Когда уже в более взрослом возрасте, уходя, пытался перехватить, не садясь, что-нибудь съестное, слышал от нее: «На ходу, как птица какаду!»
Или на восклицание «возьму кусочек!»: «Кусочек с коровий носочек!»
Любимой поговоркой матери при покупке какой-нибудь в меру дорогой понравившейся ей вещи была: «Дешево, да сердито!»
Заметив чье-то двуличие, говорила, посмеиваясь: «И нашим, и вашим за копеечку спляшем».
Про чешущихся кошек (кошатницей она была всю жизнь): «Гром гремит, земля трясется, по спине блоха несется!»
По поводу вещи, не имеющей никакого вразумительного применения, передариваемой одним владельцем другому, чаще всего по случаю дня рождения, говорила: «На тебе, боже, что нам негоже!»
Кстати, сама она всегда была щедра в подарках, которые делала людям.
Но вернусь к своим воспоминаниям.
В середине пятидесятых отец получил садовый участок от Худфонда, далеко, на 87-м километре Волоколамского шоссе.
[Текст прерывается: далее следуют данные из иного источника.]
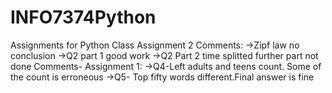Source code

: # INFO7374Python
Assignments for Python Class
Assignment 2 Comments:
->Zipf law no conclusion
->Q2 part 1 good work
->Q2 Part 2 time splitted further part not done
Comments- Assignment 1:
->Q4-Left adults and teens count. Some of the count is erroneous
->Q5- Top fifty words different.Final answer is fine
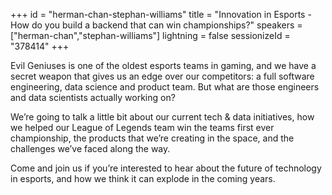 +++
id = "herman-chan-stephan-williams"
title = "Innovation in Esports - How do you build a backend that can win championships?"
speakers = ["herman-chan","stephan-williams"]
lightning = false
sessionizeId = "378414"
+++

Evil Geniuses is one of the oldest esports teams in gaming, and we have a secret weapon that gives us an edge over our competitors: a full software engineering, data science and product team. But what are those engineers and data scientists actually working on?

We’re going to talk a little bit about our current tech & data initiatives, how we helped our League of Legends team win the teams first ever championship, the products that we’re creating in the space, and the challenges we’ve faced along the way. 

Come and join us if you’re interested to hear about the future of technology in esports, and how we think it can explode in the coming years.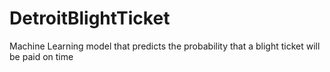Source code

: # DetroitBlightTicket
Machine Learning model that predicts the probability that a blight ticket will be paid on time 
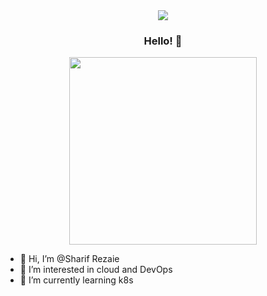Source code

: <div align="center">

<img src="https://visitor-badge.laobi.icu/badge?page_id=sharif-rezaie.sharif-rezaie" style="max-width:100%;">

  ### Hello! 👋
  
  <img height="300em" src="https://github-readme-stats.vercel.app/api?username=Sharif-Rezaie&show_icons=true&theme=radical&include_all_commits=true&count_private=true"/>
  
</div>

- 👋 Hi, I’m @Sharif Rezaie
- 👀 I’m interested in cloud and DevOps
- 🌱 I’m currently learning k8s

<!---
Sharif-Rezaie/Sharif-Rezaie is a ✨ special ✨ repository because its `README.md` (this file) appears on your GitHub profile.
You can click the Preview link to take a look at your changes.
--->
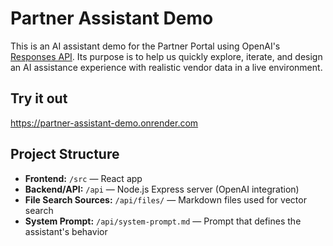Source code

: # Partner Assistant Demo
This is an AI assistant demo for the Partner Portal using OpenAI's [Responses API](https://platform.openai.com/docs/api-reference/responses). Its purpose is to help us quickly explore, iterate, and design an AI assistance experience with realistic vendor data in a live environment. 


## Try it out
https://partner-assistant-demo.onrender.com

## Project Structure
- **Frontend:** `/src` — React app
- **Backend/API:** `/api` — Node.js Express server (OpenAI integration)
- **File Search Sources:** `/api/files/` — Markdown files used for vector search
- **System Prompt:** `/api/system-prompt.md` — Prompt that defines the assistant's behavior
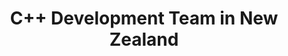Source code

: ---
title: C++ Development Team in New Zealand
permalink: /landings/locations/new-zealand/developer/c--
technology: C++
location: New Zealand
---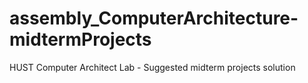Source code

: # assembly_ComputerArchitecture-midtermProjects
HUST Computer Architect Lab - Suggested midterm projects solution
Начались хлопоты по строительству домика, по разведению сада. Я в этой деятельности почти не принимал участия. А мама все воскресные дни проводила там, и вскоре у нас появились свои смородина и крыжовник. Я был полезен только как тягловая сила: таскал сумки и рюкзаки из Москвы на дачу и с дачи в Москву.
В 1956 году, в конце мая, когда я уже сдавал экзамены на аттестат зрелости, к нам на Ивановскую неожиданно приехал дядя Миша. Я был дома один. Дядя сказал мне, чтобы я быстро собрался и поехал вместе с ним:
– Борис Яковлевич умер, – пояснил он, – поедем на похороны.
Я не знал о его смерти, и мама мне утром ничего не сказала. Может быть, не было еще решено, брать меня с собой или нет?
Телефона у нас не было, о мобильниках не было еще и речи, и дяде Мише пришлось взять на себя роль связного. Я быстро собрался, и мы поехали. Куда, не помню. Помню только, что кремация была в Донском крематории. Там же теперь и покоятся урны с прахом Бориса Яковлевича и Варвары Дмитриевны (она пережила мужа на четыре с половиной года).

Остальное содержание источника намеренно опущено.